◆ YOUR INSTRUCTIONS ◆
The task calls for each line of the records below in which the word "预订了盐湖城" appears.

◆ AVAILABLE RECORDS ◆
⟨

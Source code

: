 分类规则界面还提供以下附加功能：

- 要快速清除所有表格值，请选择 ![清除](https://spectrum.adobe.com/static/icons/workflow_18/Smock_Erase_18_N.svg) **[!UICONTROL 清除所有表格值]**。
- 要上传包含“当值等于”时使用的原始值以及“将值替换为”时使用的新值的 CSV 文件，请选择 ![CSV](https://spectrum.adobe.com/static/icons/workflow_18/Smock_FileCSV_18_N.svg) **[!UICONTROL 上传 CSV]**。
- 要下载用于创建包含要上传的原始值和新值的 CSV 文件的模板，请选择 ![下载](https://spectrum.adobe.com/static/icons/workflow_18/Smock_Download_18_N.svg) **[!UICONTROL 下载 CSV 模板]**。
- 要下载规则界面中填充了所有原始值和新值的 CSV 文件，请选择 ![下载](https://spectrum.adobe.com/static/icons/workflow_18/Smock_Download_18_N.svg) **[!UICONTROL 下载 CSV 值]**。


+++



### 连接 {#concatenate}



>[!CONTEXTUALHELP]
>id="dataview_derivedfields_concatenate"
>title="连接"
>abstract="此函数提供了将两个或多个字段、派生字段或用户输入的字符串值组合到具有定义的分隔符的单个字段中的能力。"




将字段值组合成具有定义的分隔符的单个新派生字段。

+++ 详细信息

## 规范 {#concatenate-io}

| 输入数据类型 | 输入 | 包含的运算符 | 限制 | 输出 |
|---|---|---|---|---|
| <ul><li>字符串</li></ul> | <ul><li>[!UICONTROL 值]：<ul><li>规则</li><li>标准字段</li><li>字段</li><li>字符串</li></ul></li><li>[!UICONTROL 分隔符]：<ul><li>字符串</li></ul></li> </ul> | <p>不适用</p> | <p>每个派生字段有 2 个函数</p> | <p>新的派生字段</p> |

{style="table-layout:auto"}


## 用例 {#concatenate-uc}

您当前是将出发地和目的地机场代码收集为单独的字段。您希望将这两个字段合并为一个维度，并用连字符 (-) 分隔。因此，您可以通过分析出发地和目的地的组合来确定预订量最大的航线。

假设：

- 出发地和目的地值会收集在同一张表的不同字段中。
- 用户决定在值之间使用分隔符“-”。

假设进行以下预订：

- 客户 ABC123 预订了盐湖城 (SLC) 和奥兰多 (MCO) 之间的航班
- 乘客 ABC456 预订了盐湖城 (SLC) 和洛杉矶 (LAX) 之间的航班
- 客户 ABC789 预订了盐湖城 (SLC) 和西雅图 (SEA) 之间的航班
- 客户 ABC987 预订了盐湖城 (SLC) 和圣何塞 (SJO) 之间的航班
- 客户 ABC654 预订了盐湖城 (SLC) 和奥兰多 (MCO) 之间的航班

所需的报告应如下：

⟩

◆ RESPONSE TO THE TASK ◆
- 客户 ABC123 预订了盐湖城 (SLC) 和奥兰多 (MCO) 之间的航班
- 乘客 ABC456 预订了盐湖城 (SLC) 和洛杉矶 (LAX) 之间的航班
- 客户 ABC789 预订了盐湖城 (SLC) 和西雅图 (SEA) 之间的航班
- 客户 ABC987 预订了盐湖城 (SLC) 和圣何塞 (SJO) 之间的航班
- 客户 ABC654 预订了盐湖城 (SLC) 和奥兰多 (MCO) 之间的航班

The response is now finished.